Cabe sim, as nossas Instituições, ou seja, seus representantes e seus mandatários, estabelecerem uma relação mais profissional e mais soberana. Isso passa por um comportamento menos juvenil e lacaio e mais profissional por parte destes profissionais, sejam estes civis ou militares. Parece óbvio que esperar tal comportamento de parte do capitão insurreto e jubilado, que hoje tripudia sobre generais, é mais do que ilógico; seria infantil.

As relações internacionais irão sim ser afetadas pela situação da Síria, onde os comandantes militares americanos, que até iriam desocupar o território sírio, partiram para o mais escrachado mercenarismo, “rachando” a venda do óleo sírio com os terroristas da DAESH. Há fotos e testemunhas americanas comprovando a pirataria. Será que a nova administração democrata vai dar vim a esse comportamento vergonhoso por parte dos militares americanos na Síria? Como vão lidar com a situação que criaram na Ucrânia na “Revolução Laranja”? Incluindo também as ligações (escusas?) do filho do presidente eleito com a Burisma Holding. Ainda há a intervenção nada sutil na Bielo-Rússia, as sanções impostas aos construtores do NordStream-2, que incomodam tanto os alemães. A lista de intervenções, provocações, etc.. mundo afora é bem grande. Sobra então a mais importante: - Como irão se relacionar agora (comércio e militarismo) com a China?
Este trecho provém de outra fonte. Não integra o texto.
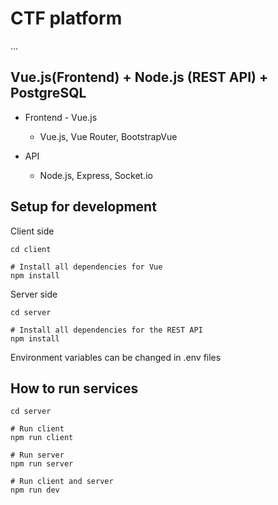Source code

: # CTF platform
...
## Vue.js(Frontend) + Node.js (REST API) + PostgreSQL

- Frontend - Vue.js
    - Vue.js, Vue Router, BootstrapVue

- API
    - Node.js, Express, Socket.io

## Setup for development
Client side
```
cd client

# Install all dependencies for Vue
npm install
```

Server side
```
cd server

# Install all dependencies for the REST API
npm install
```
Environment variables can be changed in .env files


## How to run services
```
cd server

# Run client
npm run client

# Run server
npm run server

# Run client and server
npm run dev
```
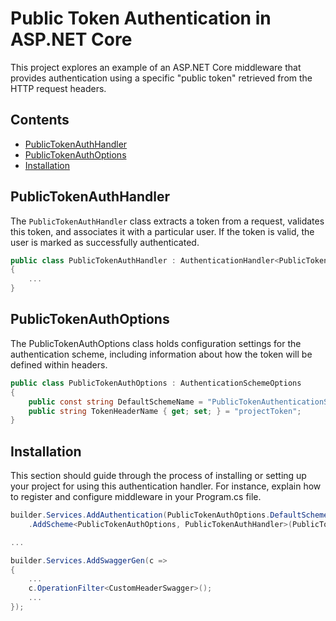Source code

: # Public Token Authentication in ASP.NET Core

This project explores an example of an ASP.NET Core middleware that provides authentication using a specific "public token" retrieved from the HTTP request headers.

## Contents

- [PublicTokenAuthHandler](#publictokenauthhandler)
- [PublicTokenAuthOptions](#publictokenauthoptions)
- [Installation](#installation)
  
## PublicTokenAuthHandler

The `PublicTokenAuthHandler` class extracts a token from a request, validates this token, and associates it with a particular user. If the token is valid, the user is marked as successfully authenticated.

```csharp
public class PublicTokenAuthHandler : AuthenticationHandler<PublicTokenAuthOptions>
{
    ...
}
```

## PublicTokenAuthOptions
The PublicTokenAuthOptions class holds configuration settings for the authentication scheme, including information about how the token will be defined within headers.

```csharp
public class PublicTokenAuthOptions : AuthenticationSchemeOptions
{
    public const string DefaultSchemeName = "PublicTokenAuthenticationScheme";
    public string TokenHeaderName { get; set; } = "projectToken";
}
```

## Installation
This section should guide through the process of installing or setting up your project for using this authentication handler. For instance, explain how to register and configure middleware in your Program.cs file.

```csharp
builder.Services.AddAuthentication(PublicTokenAuthOptions.DefaultSchemeName)
    .AddScheme<PublicTokenAuthOptions, PublicTokenAuthHandler>(PublicTokenAuthOptions.DefaultSchemeName, opts => { });

...

builder.Services.AddSwaggerGen(c =>
{
    ...
    c.OperationFilter<CustomHeaderSwagger>();
    ...
});
```
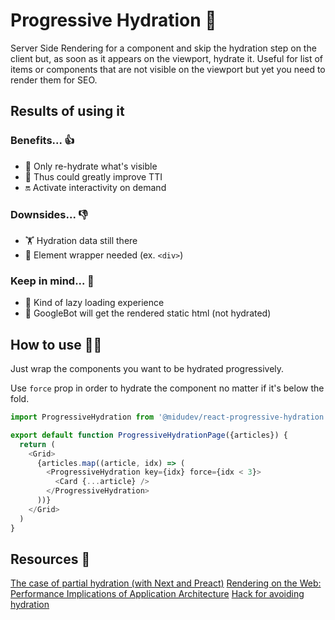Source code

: # Progressive Hydration 🏁

Server Side Rendering for a component and skip the hydration step on the client but, as soon as it appears on the viewport, hydrate it. Useful for list of items or components that are not visible on the viewport but yet you need to render them for SEO.

## Results of using it

### Benefits... 👍

- 👀 Only re-hydrate what's visible
- 🤳 Thus could greatly improve TTI
- 🔛 Activate interactivity on demand

### Downsides... 👎
- 🏋️‍ Hydration data still there
- 🥪 Element wrapper needed (ex. `<div>`)

### Keep in mind... 🧠
- 📸 Kind of lazy loading experience
- 🤖 GoogleBot will get the rendered static html (not hydrated)

## How to use 👨‍🏫
Just wrap the components you want to be hydrated progressively.

Use `force` prop in order to hydrate the component no matter if it's below the fold.

```javascript
import ProgressiveHydration from '@midudev/react-progressive-hydration'

export default function ProgressiveHydrationPage({articles}) {
  return (
    <Grid>
      {articles.map((article, idx) => (
        <ProgressiveHydration key={idx} force={idx < 3}>
          <Card {...article} />
        </ProgressiveHydration>
      ))}
    </Grid>
  )
}
```


## Resources 🔗
[The case of partial hydration (with Next and Preact)](https://medium.com/spring-media-techblog/how-we-achieved-the-best-web-performance-with-partial-hydration-20fab9c808d5)
[Rendering on the Web: Performance Implications of Application Architecture](https://www.youtube.com/watch?v=k-A2VfuUROg)
[Hack for avoiding hydration](https://github.com/facebook/react/issues/10923#issuecomment-338715787)
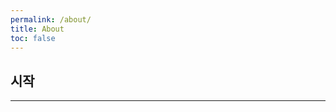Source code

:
 ```yaml
---
permalink: /about/
title: About
toc: false
---
```


## 시작
<!-- 프로그래머가 되고 1년이 지났다.  
문득 "나는 정확히 뭘로 돈을 벌고 있지?" 라는 생각이 들었다. 답을 찾으며 드는 생각을 정리해가며 포스팅 해봐야 겠다. -->

---

<!-- ## ABOUT_TEST
### TEST2-1
  - TEST2-2

---

## TEST3
  - TEST3-1 -->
Acho mesmo que a nossa vez na fila das reformas e consertos na diplomacia ainda está longe; o que pode nos levar até o ano que vem, ter que varrer “a nossa administração”. Na lista da “basura” estarão inexoravelmente Salles, Ernesto Araújo e mesmo Guedes.

Não dá para vaticinar, mas cobrar um comportamento mais maduro, soberano, decente, menos subalterno por parte dos comandos militares e um Legislativo e um Judiciário mais confiável, é o mínimo que podemos fazer.

Entramos neste fosso, ou nesta fossa; temos que sair com nosso próprio esforço. Esperar pelo “milagre” americano só mesmo alguém “deitado eternamente em berço esplêndido”.


quinta-feira, 5 de novembro de 2020

Ganharam no grito

 A imensa dificuldade que tenho sentido em, não apenas de externar meu pensamento sobre a nossa triste situação política, social, cultural e o mais que seja, mas de fazer deste pensamento algo organizado e coerente, foi aliviada pela leitura de João Paulo Nogueira Batista Jr. (https://jornalggn.com.br/artigos/bolivia-chile-bacurau-por-paulo-nogueira-batista-jr/) . Sempre procuro buscar neste experiente e lúcido economista e cientista social a inspiração e as lições do que me faltam, e muito. 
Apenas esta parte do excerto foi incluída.